## WHAT IS REQUIRED
Indicate only the number of lines in the listing below in which the word "applications" appears.

## MATERIAL TO PROCESS
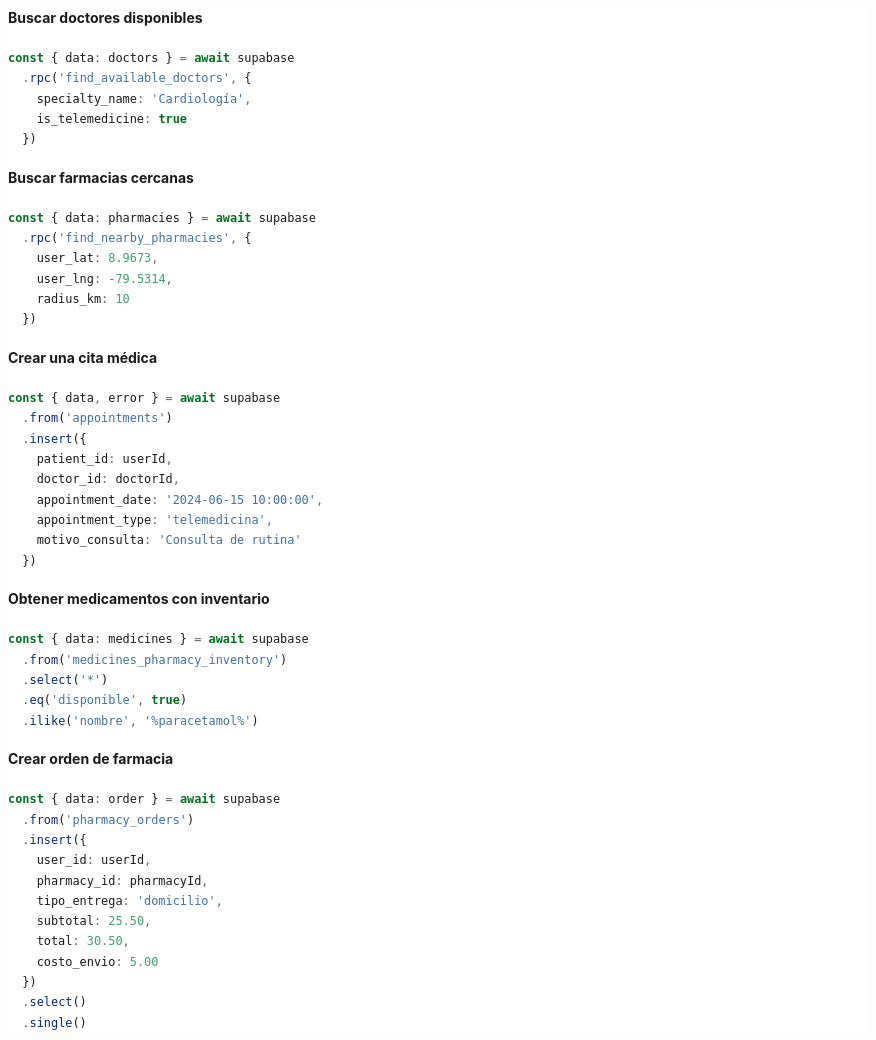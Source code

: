#### Buscar doctores disponibles
```typescript
const { data: doctors } = await supabase
  .rpc('find_available_doctors', {
    specialty_name: 'Cardiología',
    is_telemedicine: true
  })
```

#### Buscar farmacias cercanas
```typescript
const { data: pharmacies } = await supabase
  .rpc('find_nearby_pharmacies', {
    user_lat: 8.9673,
    user_lng: -79.5314,
    radius_km: 10
  })
```

#### Crear una cita médica
```typescript
const { data, error } = await supabase
  .from('appointments')
  .insert({
    patient_id: userId,
    doctor_id: doctorId,
    appointment_date: '2024-06-15 10:00:00',
    appointment_type: 'telemedicina',
    motivo_consulta: 'Consulta de rutina'
  })
```

#### Obtener medicamentos con inventario
```typescript
const { data: medicines } = await supabase
  .from('medicines_pharmacy_inventory')
  .select('*')
  .eq('disponible', true)
  .ilike('nombre', '%paracetamol%')
```

#### Crear orden de farmacia
```typescript
const { data: order } = await supabase
  .from('pharmacy_orders')
  .insert({
    user_id: userId,
    pharmacy_id: pharmacyId,
    tipo_entrega: 'domicilio',
    subtotal: 25.50,
    total: 30.50,
    costo_envio: 5.00
  })
  .select()
  .single()
```
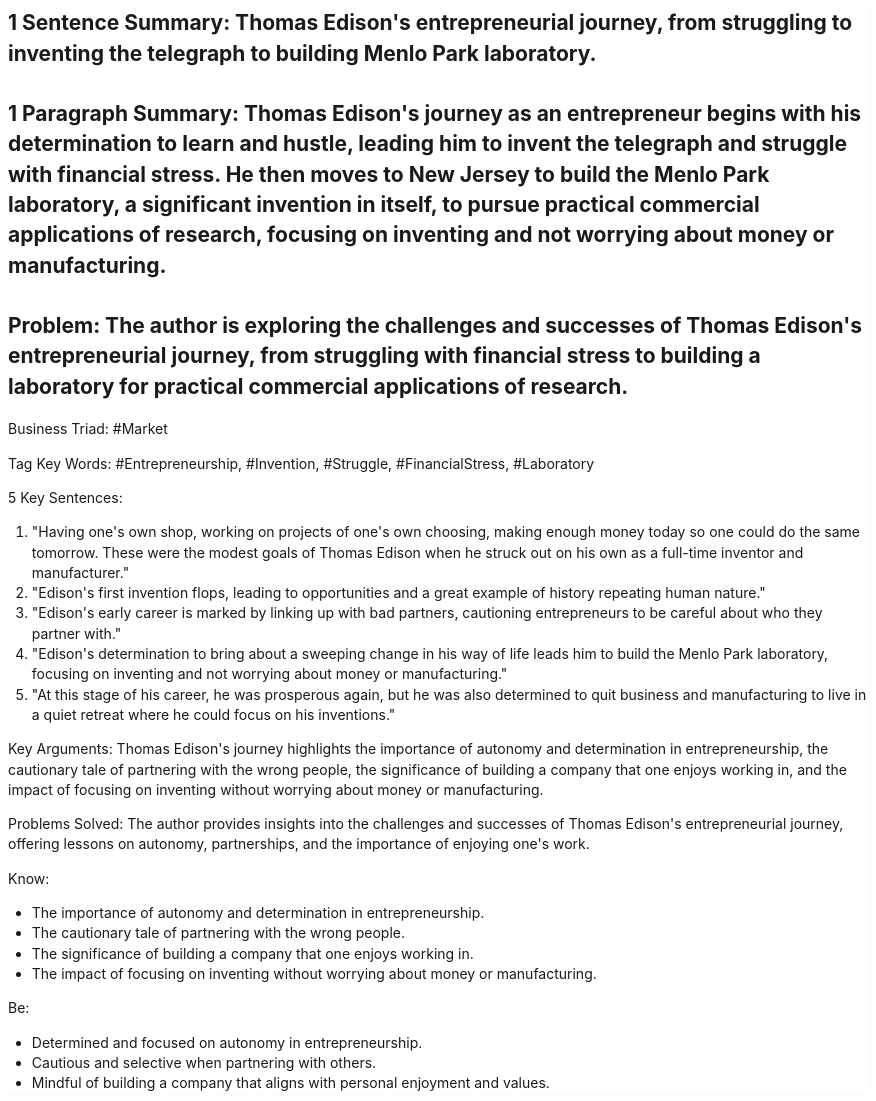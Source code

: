 ## 1 Sentence Summary: Thomas Edison's entrepreneurial journey, from struggling to inventing the telegraph to building Menlo Park laboratory.

## 1 Paragraph Summary: Thomas Edison's journey as an entrepreneur begins with his determination to learn and hustle, leading him to invent the telegraph and struggle with financial stress. He then moves to New Jersey to build the Menlo Park laboratory, a significant invention in itself, to pursue practical commercial applications of research, focusing on inventing and not worrying about money or manufacturing.

## Problem: The author is exploring the challenges and successes of Thomas Edison's entrepreneurial journey, from struggling with financial stress to building a laboratory for practical commercial applications of research.

Business Triad: #Market

Tag Key Words: #Entrepreneurship, #Invention, #Struggle, #FinancialStress, #Laboratory

5 Key Sentences:
1. "Having one's own shop, working on projects of one's own choosing, making enough money today so one could do the same tomorrow. These were the modest goals of Thomas Edison when he struck out on his own as a full-time inventor and manufacturer."
2. "Edison's first invention flops, leading to opportunities and a great example of history repeating human nature."
3. "Edison's early career is marked by linking up with bad partners, cautioning entrepreneurs to be careful about who they partner with."
4. "Edison's determination to bring about a sweeping change in his way of life leads him to build the Menlo Park laboratory, focusing on inventing and not worrying about money or manufacturing."
5. "At this stage of his career, he was prosperous again, but he was also determined to quit business and manufacturing to live in a quiet retreat where he could focus on his inventions."

Key Arguments: Thomas Edison's journey highlights the importance of autonomy and determination in entrepreneurship, the cautionary tale of partnering with the wrong people, the significance of building a company that one enjoys working in, and the impact of focusing on inventing without worrying about money or manufacturing.

Problems Solved: The author provides insights into the challenges and successes of Thomas Edison's entrepreneurial journey, offering lessons on autonomy, partnerships, and the importance of enjoying one's work.

Know:
- The importance of autonomy and determination in entrepreneurship.
- The cautionary tale of partnering with the wrong people.
- The significance of building a company that one enjoys working in.
- The impact of focusing on inventing without worrying about money or manufacturing.

Be:
- Determined and focused on autonomy in entrepreneurship.
- Cautious and selective when partnering with others.
- Mindful of building a company that aligns with personal enjoyment and values.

## PROBLEM SOLUTION
2